Reproduce the data exactly.

> [Records for this task]:

■ ■ ■ ■ ■

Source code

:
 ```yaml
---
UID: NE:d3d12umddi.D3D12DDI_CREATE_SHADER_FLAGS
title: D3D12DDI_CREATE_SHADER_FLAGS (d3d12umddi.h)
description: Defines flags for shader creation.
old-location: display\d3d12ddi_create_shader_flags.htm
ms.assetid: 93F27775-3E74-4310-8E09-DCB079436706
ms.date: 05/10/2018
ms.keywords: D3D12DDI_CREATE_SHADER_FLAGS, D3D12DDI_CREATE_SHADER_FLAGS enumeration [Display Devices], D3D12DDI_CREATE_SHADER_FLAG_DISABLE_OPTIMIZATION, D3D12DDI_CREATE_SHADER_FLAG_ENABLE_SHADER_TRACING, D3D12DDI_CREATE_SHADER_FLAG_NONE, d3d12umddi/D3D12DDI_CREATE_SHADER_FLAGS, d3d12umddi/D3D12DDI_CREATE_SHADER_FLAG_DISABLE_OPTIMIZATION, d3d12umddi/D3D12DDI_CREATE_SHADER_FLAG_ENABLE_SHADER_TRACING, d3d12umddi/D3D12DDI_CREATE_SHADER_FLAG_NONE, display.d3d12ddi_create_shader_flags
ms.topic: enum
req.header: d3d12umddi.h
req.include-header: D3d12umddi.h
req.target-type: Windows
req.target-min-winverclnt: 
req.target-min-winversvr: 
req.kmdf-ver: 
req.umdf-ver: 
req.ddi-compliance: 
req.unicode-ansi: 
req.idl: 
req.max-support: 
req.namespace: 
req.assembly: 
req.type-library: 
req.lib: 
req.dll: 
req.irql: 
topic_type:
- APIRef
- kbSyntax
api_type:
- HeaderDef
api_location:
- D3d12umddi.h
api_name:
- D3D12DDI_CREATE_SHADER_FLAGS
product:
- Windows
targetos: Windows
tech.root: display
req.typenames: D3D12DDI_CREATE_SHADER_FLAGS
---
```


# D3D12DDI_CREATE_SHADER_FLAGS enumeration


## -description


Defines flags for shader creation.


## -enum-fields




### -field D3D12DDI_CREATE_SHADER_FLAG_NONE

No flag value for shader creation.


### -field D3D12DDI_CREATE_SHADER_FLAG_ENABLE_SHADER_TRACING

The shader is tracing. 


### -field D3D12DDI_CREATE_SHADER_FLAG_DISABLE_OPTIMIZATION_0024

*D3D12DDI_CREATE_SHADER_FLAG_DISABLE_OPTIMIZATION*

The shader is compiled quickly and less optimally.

■ ■ ■ ■ ■

> [Solution to this exercise]:
Source code

:
 ```yaml
---
UID: NE:d3d12umddi.D3D12DDI_CREATE_SHADER_FLAGS
title: D3D12DDI_CREATE_SHADER_FLAGS (d3d12umddi.h)
description: Defines flags for shader creation.
old-location: display\d3d12ddi_create_shader_flags.htm
ms.assetid: 93F27775-3E74-4310-8E09-DCB079436706
ms.date: 05/10/2018
ms.keywords: D3D12DDI_CREATE_SHADER_FLAGS, D3D12DDI_CREATE_SHADER_FLAGS enumeration [Display Devices], D3D12DDI_CREATE_SHADER_FLAG_DISABLE_OPTIMIZATION, D3D12DDI_CREATE_SHADER_FLAG_ENABLE_SHADER_TRACING, D3D12DDI_CREATE_SHADER_FLAG_NONE, d3d12umddi/D3D12DDI_CREATE_SHADER_FLAGS, d3d12umddi/D3D12DDI_CREATE_SHADER_FLAG_DISABLE_OPTIMIZATION, d3d12umddi/D3D12DDI_CREATE_SHADER_FLAG_ENABLE_SHADER_TRACING, d3d12umddi/D3D12DDI_CREATE_SHADER_FLAG_NONE, display.d3d12ddi_create_shader_flags
ms.topic: enum
req.header: d3d12umddi.h
req.include-header: D3d12umddi.h
req.target-type: Windows
req.target-min-winverclnt: 
req.target-min-winversvr: 
req.kmdf-ver: 
req.umdf-ver: 
req.ddi-compliance: 
req.unicode-ansi: 
req.idl: 
req.max-support: 
req.namespace: 
req.assembly: 
req.type-library: 
req.lib: 
req.dll: 
req.irql: 
topic_type:
- APIRef
- kbSyntax
api_type:
- HeaderDef
api_location:
- D3d12umddi.h
api_name:
- D3D12DDI_CREATE_SHADER_FLAGS
product:
- Windows
targetos: Windows
tech.root: display
req.typenames: D3D12DDI_CREATE_SHADER_FLAGS
---
```


# D3D12DDI_CREATE_SHADER_FLAGS enumeration


## -description


Defines flags for shader creation.


## -enum-fields




### -field D3D12DDI_CREATE_SHADER_FLAG_NONE

No flag value for shader creation.


### -field D3D12DDI_CREATE_SHADER_FLAG_ENABLE_SHADER_TRACING

The shader is tracing. 


### -field D3D12DDI_CREATE_SHADER_FLAG_DISABLE_OPTIMIZATION_0024

*D3D12DDI_CREATE_SHADER_FLAG_DISABLE_OPTIMIZATION*

The shader is compiled quickly and less optimally.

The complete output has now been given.